A Reversal Agent For Eliquis Currently Under Development Comes Too Late For People With Trauma-Induced Bleeding Incidents, Some Who Bled To Death
Advertisements As Well As Prescribing Information / Drug Label Seem To Downplay The Fact That There Is No Reversal Agent For Eliquis, Yet
Eliquis (apixaban) was the last of the three "new-generation" anticoagulants to make it to the market. It was approved by the FDA in 2012. Pfizer and Bristol-Myers Squibb are the two drug companies which share the profits and responsibility for Eliquis.
The first such new blood thinner released was Pradaxa (dabigatran), a direct thrombin inhibitor by Boehringer Ingelheim. Next came Xarelto (rivaroxaban) by Johnson & Johnson, which was approved in 2011.
Significantly, none of these three blood thinners -- Pradaxa, Xarelto, and Eliquis -- currently have an approved antidote for a patient experiencing a trauma-induced bleeding event or needing emergency surgery.
We wrote about this drug safety problem in this article, "Eliquis And Xarelto, Like Pradaxa, Linked To Serious Bleeding Events Due To Fact No Antidote Available", which we posted back in September 2014.
Now we have an update on this drug safety situation as regards Eliquis, at least.
We start with the fundamental fact that Eliquis is a Factor Xa inhibitor.
In response to the "no-antidote" Eliquis issue, the company Portola Pharmaceuticals has developed a new product, Andexanet alfa, which reverses the effects of Factor Xa inhibitors.
Strictly Confidential, No Obligation.
Not surprisingly Portola is collaborating with Pfizer and Bristol-Myers Squibb on the product's development insofar that Eliquis sales numbers would likely increase with Portola's new Xa antidote coming on the market.
From a November 17, 2014 Seeking Alpha business news report, "Adexanet Alfa reverses anticoagulant effect of Eliquis in first stage of Phase 3":
In the first part of the ANNEXA-A Phase 3 study, andexanet alfa produced a rapid and almost complete reversal (94%) (p<0.0001) compared to placebo of the anticoagulant effect of Eliquis (apixaban) in healthy volunteers ages 50 - 75 as measured by anti-Factor Xa activity. The results will be presented today at the American Heart Association meeting in Chicago.
Given that Xarelto is a Factor Xa inhibitor, also, this advancement by Portola with its new Xa antidote shoud benefit Boehringer Ingelheim, which has been the subject of recent lawsuits concerning serious bleeding events, some of which have been fatal.

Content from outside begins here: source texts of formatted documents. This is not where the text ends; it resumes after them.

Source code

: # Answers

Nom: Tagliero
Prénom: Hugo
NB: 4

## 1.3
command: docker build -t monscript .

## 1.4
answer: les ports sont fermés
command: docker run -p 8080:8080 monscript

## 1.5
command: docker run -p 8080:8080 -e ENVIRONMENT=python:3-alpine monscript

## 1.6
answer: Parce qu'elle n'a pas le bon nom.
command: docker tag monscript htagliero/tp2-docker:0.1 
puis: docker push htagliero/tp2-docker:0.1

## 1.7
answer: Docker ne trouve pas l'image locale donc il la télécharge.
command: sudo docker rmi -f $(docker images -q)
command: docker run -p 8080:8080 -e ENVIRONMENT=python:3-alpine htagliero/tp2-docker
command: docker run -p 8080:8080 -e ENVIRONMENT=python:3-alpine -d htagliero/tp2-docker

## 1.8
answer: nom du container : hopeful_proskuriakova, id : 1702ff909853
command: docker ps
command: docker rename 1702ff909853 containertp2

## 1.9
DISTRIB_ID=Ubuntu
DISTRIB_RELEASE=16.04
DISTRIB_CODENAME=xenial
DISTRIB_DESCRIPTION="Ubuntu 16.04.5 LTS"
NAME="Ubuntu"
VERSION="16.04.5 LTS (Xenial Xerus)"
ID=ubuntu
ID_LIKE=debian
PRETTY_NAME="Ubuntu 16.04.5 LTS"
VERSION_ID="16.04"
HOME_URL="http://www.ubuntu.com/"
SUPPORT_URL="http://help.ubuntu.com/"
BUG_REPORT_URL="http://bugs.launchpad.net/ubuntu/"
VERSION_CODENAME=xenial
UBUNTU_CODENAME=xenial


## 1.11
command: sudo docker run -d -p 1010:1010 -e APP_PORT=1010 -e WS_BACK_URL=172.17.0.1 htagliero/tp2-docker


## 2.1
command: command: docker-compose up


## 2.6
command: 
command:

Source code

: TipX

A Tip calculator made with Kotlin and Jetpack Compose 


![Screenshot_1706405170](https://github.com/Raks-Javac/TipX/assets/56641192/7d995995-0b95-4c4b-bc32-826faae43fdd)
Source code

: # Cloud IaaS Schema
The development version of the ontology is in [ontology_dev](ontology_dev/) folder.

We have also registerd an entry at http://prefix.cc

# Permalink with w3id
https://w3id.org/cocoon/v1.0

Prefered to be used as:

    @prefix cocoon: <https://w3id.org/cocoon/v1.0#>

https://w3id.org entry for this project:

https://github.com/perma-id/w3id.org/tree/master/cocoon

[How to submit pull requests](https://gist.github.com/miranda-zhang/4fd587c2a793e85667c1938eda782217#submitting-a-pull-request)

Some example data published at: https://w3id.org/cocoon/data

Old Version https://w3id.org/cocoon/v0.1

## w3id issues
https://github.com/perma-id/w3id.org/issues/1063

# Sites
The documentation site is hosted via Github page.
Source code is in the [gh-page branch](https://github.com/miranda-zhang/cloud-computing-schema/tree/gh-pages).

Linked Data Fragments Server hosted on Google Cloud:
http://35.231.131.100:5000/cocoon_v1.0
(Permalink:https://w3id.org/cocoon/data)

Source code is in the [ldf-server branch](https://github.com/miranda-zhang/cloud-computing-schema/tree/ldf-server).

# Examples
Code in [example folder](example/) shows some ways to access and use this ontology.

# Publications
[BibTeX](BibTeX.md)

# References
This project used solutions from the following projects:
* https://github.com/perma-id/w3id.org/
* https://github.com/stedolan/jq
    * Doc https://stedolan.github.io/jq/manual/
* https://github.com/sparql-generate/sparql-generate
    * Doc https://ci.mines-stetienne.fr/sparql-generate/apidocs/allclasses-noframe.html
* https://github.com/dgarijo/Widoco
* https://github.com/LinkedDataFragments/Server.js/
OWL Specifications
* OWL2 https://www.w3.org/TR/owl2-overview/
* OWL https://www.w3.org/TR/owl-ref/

Although Xarelto lawsuits are getting more attention, including law firm TV ads, Eliquis cases for side effects such as trauma-induced atypical and irreversible bleeding events have the same factual basis: lack of an effective reversal agent, or antidote.
We are investigating Eliquis-related death cases which involve excessive bleeding as well as other Eliquis side effects such as gastrointestinal (GI) bleeds, rectal bleeding, and brain hemorrhages or intracranial hemorrhages.
To reiterate, as stated in the above Seeking Alpha report:
Currently, there is no antidote to Eliquis despite the need for a method to reverse its anticoagulation effects in certain clinical situations such as a major bleeding event or emergency surgery.
While Portola's Factor Xa antidote will someday help patients suffering an acute bleed, and should lead to fewer Xarelto and Eliquis lawsuits in the future, unfortunately, its eventual and much anticipated FDA-approval is too late for some people who suffered serious bleeding events or bled to death, already.